--- Task to carry out ---
Exact copy, no pictures: output each line below as it stands.

--- Task data ---
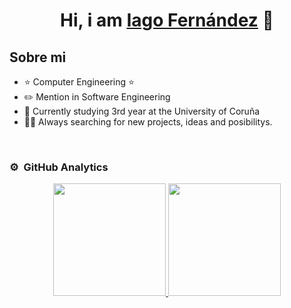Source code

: <div align="center">
<h1 align="center">Hi, i am <a href="https://iago-fernandezb">Iago Fernández</a> 👋</h1>
</div>

## Sobre mi

- ⭐ Computer Engineering ⭐ 
- ✏️ Mention in Software Engineering
- 📗 Currently studying 3rd year at the University of Coruña
- 🧑‍🏫 Always searching for new projects, ideas and posibilitys.
<br>
                                                                             

### ⚙️ &nbsp;GitHub Analytics

<p align="center">
<a href="https://github.com/ArisGuimera">
    <img height="180em" src="https://github-readme-stats.vercel.app/api?username=iago-fernandezb&show_icons=true&theme=algolia&include_all_commits=true"/>
    <img height="180em" src="https://github-readme-stats.vercel.app/api/top-langs/?username=iago-fernandezb&layout=compact&langs_count=8&theme=algolia"/>
</a>
</p>
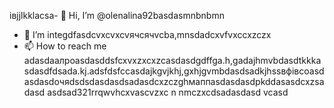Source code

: івjjlkklacsa- 👋 Hi, I’m @olenalina92basdasmnbnbmn
- 👀 I’m integdfasdcvxcvxcvячсячvcba,mnsdadcxvfvxccxzczx
- 📫 How to reach me adasdаалроasdasddsfcxvxzxcxzcasdasdgdffgа.h,gadajhmvbdasdtkkkasdasdfdsada.kj.adsfdsfccasdajkgvjkhj,gxhjgvmbdasdsadkjhssвфівсoasdasdasdoчяdsdsdasdasdsadasdcxzczghмаппasdasdasdрkddasasdcxzsadasd
asdsad321rrqwvhcxv<!---asdcxzczxfsdxcvzxzzxzxzxasdasdzxzzasdasdxhjkghkgjasdasdcxzvzadsaвапasxzxzczxczxczxczxaвdssfіфвіфвфіsdaasdasdassdczcxzbcvbcvаіваіваіваsacxzccxфівфвіadsdasdфfsasdsgcc
dasdasdasdYou can chfglick the adsdaszxccxррпосячсzcxczxPrevhhxcvlivxccxsadsavvxcvw link to tazxzke a look at yячсчour changes.asdasd
--->ascvzxc
n nmczxcdsadasdasd
vcasd
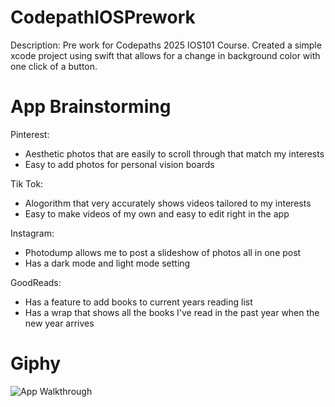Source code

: # CodepathIOSPrework
Description: Pre work for Codepaths 2025 IOS101 Course. Created a simple xcode project using swift that allows for a change in background color with one click of a button. 

# App Brainstorming 
Pinterest:
  - Aesthetic photos that are easily to scroll through that match my interests
  - Easy to add photos for personal vision boards

Tik Tok:
  - Alogorithm that very accurately shows videos tailored to my interests
  - Easy to make videos of my own and easy to edit right in the app

Instagram:
  - Photodump allows me to post a slideshow of photos all in one post
  - Has a dark mode and light mode setting

GoodReads:
  - Has a feature to add books to current years reading list
  - Has a wrap that shows all the books I've read in the past year when the new year arrives

    
# Giphy
![App Walkthrough](https://media2.giphy.com/media/v1.Y2lkPTc5MGI3NjExcGEzdndsemduOHRyb2RhZTVhMWlxbmlvYXRidmVzM243eHBmemh2YyZlcD12MV9pbnRlcm5hbF9naWZfYnlfaWQmY3Q9Zw/odi6uzzWThDHD9BKEY/giphy.gif)


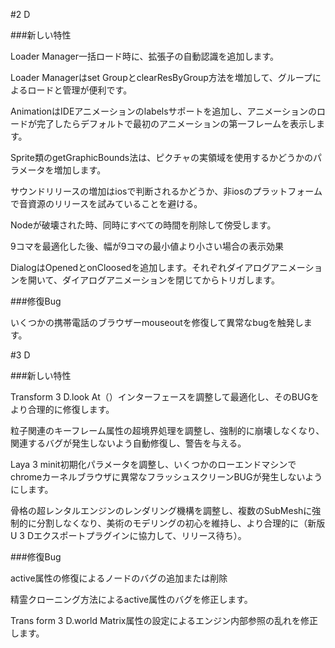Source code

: #2 D

###新しい特性

Loader Manager一括ロード時に、拡張子の自動認識を追加します。

Loader Managerはset GroupとclearResByGroup方法を増加して、グループによるロードと管理が便利です。

AnimationはIDEアニメーションのlabelsサポートを追加し、アニメーションのロードが完了したらデフォルトで最初のアニメーションの第一フレームを表示します。

Sprite類のgetGraphicBounds法は、ピクチャの実領域を使用するかどうかのパラメータを増加します。

サウンドリリースの増加はiosで判断されるかどうか、非iosのプラットフォームで音資源のリリースを試みていることを避ける。

Nodeが破壊された時、同時にすべての時間を削除して傍受します。

9コマを最適化した後、幅が9コマの最小値より小さい場合の表示効果

DialogはOpenedとonCloosedを追加します。それぞれダイアログアニメーションを開いて、ダイアログアニメーションを閉じてからトリガします。

###修復Bug

いくつかの携帯電話のブラウザーmouseoutを修復して異常なbugを触発します。



#3 D

###新しい特性

Transform 3 D.look At（）インターフェースを調整して最適化し、そのBUGをより合理的に修復します。

粒子関連のキーフレーム属性の超境界処理を調整し、強制的に崩壊しなくなり、関連するバグが発生しないよう自動修復し、警告を与える。

Laya 3 minit初期化パラメータを調整し、いくつかのローエンドマシンでchromeカーネルブラウザに異常なフラッシュスクリーンBUGが発生しないようにします。

骨格の超レンタルエンジンのレンダリング機構を調整し、複数のSubMeshに強制的に分割しなくなり、美術のモデリングの初心を維持し、より合理的に（新版U 3 Dエクスポートプラグインに協力して、リリース待ち）。

###修復Bug

active属性の修復によるノードのバグの追加または削除

精霊クローニング方法によるactive属性のバグを修正します。

Trans form 3 D.world Matrix属性の設定によるエンジン内部参照の乱れを修正します。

--- Problem solution ---
Source code

: <div align="center">
<h1 align="center">Hi, i am <a href="https://iago-fernandezb">Iago Fernández</a> 👋</h1>
</div>

## Sobre mi

- ⭐ Computer Engineering ⭐ 
- ✏️ Mention in Software Engineering
- 📗 Currently studying 3rd year at the University of Coruña
- 🧑‍🏫 Always searching for new projects, ideas and posibilitys.
<br>
                                                                             

### ⚙️ &nbsp;GitHub Analytics

<p align="center">
<a href="https://github.com/ArisGuimera">
    <img height="180em" src="https://github-readme-stats.vercel.app/api?username=iago-fernandezb&show_icons=true&theme=algolia&include_all_commits=true"/>
    <img height="180em" src="https://github-readme-stats.vercel.app/api/top-langs/?username=iago-fernandezb&layout=compact&langs_count=8&theme=algolia"/>
</a>
</p>
Source code

: івjjlkklacsa- 👋 Hi, I’m @olenalina92basdasmnbnbmn
- 👀 I’m integdfasdcvxcvxcvячсячvcba,mnsdadcxvfvxccxzczx
- 📫 How to reach me adasdаалроasdasddsfcxvxzxcxzcasdasdgdffgа.h,gadajhmvbdasdtkkkasdasdfdsada.kj.adsfdsfccasdajkgvjkhj,gxhjgvmbdasdsadkjhssвфівсoasdasdasdoчяdsdsdasdasdsadasdcxzczghмаппasdasdasdрkddasasdcxzsadasd
asdsad321rrqwvhcxv<!---asdcxzczxfsdxcvzxzzxzxzxasdasdzxzzasdasdxhjkghkgjasdasdcxzvzadsaвапasxzxzczxczxczxczxaвdssfіфвіфвфіsdaasdasdassdczcxzbcvbcvаіваіваіваsacxzccxфівфвіadsdasdфfsasdsgcc
dasdasdasdYou can chfglick the adsdaszxccxррпосячсzcxczxPrevhhxcvlivxccxsadsavvxcvw link to tazxzke a look at yячсчour changes.asdasd
--->ascvzxc
n nmczxcdsadasdasd
vcasd
Source code

: # CodepathIOSPrework
Description: Pre work for Codepaths 2025 IOS101 Course. Created a simple xcode project using swift that allows for a change in background color with one click of a button. 

# App Brainstorming 
Pinterest:
  - Aesthetic photos that are easily to scroll through that match my interests
  - Easy to add photos for personal vision boards

Tik Tok:
  - Alogorithm that very accurately shows videos tailored to my interests
  - Easy to make videos of my own and easy to edit right in the app

Instagram:
  - Photodump allows me to post a slideshow of photos all in one post
  - Has a dark mode and light mode setting

GoodReads:
  - Has a feature to add books to current years reading list
  - Has a wrap that shows all the books I've read in the past year when the new year arrives

    
# Giphy
![App Walkthrough](https://media2.giphy.com/media/v1.Y2lkPTc5MGI3NjExcGEzdndsemduOHRyb2RhZTVhMWlxbmlvYXRidmVzM243eHBmemh2YyZlcD12MV9pbnRlcm5hbF9naWZfYnlfaWQmY3Q9Zw/odi6uzzWThDHD9BKEY/giphy.gif)


Source code

: #2 D

###新しい特性

Loader Manager一括ロード時に、拡張子の自動認識を追加します。

Loader Managerはset GroupとclearResByGroup方法を増加して、グループによるロードと管理が便利です。

AnimationはIDEアニメーションのlabelsサポートを追加し、アニメーションのロードが完了したらデフォルトで最初のアニメーションの第一フレームを表示します。

Sprite類のgetGraphicBounds法は、ピクチャの実領域を使用するかどうかのパラメータを増加します。

サウンドリリースの増加はiosで判断されるかどうか、非iosのプラットフォームで音資源のリリースを試みていることを避ける。

Nodeが破壊された時、同時にすべての時間を削除して傍受します。

9コマを最適化した後、幅が9コマの最小値より小さい場合の表示効果

DialogはOpenedとonCloosedを追加します。それぞれダイアログアニメーションを開いて、ダイアログアニメーションを閉じてからトリガします。

###修復Bug

いくつかの携帯電話のブラウザーmouseoutを修復して異常なbugを触発します。



#3 D

###新しい特性

Transform 3 D.look At（）インターフェースを調整して最適化し、そのBUGをより合理的に修復します。

粒子関連のキーフレーム属性の超境界処理を調整し、強制的に崩壊しなくなり、関連するバグが発生しないよう自動修復し、警告を与える。

Laya 3 minit初期化パラメータを調整し、いくつかのローエンドマシンでchromeカーネルブラウザに異常なフラッシュスクリーンBUGが発生しないようにします。

骨格の超レンタルエンジンのレンダリング機構を調整し、複数のSubMeshに強制的に分割しなくなり、美術のモデリングの初心を維持し、より合理的に（新版U 3 Dエクスポートプラグインに協力して、リリース待ち）。

###修復Bug

active属性の修復によるノードのバグの追加または削除

精霊クローニング方法によるactive属性のバグを修正します。

Trans form 3 D.world Matrix属性の設定によるエンジン内部参照の乱れを修正します。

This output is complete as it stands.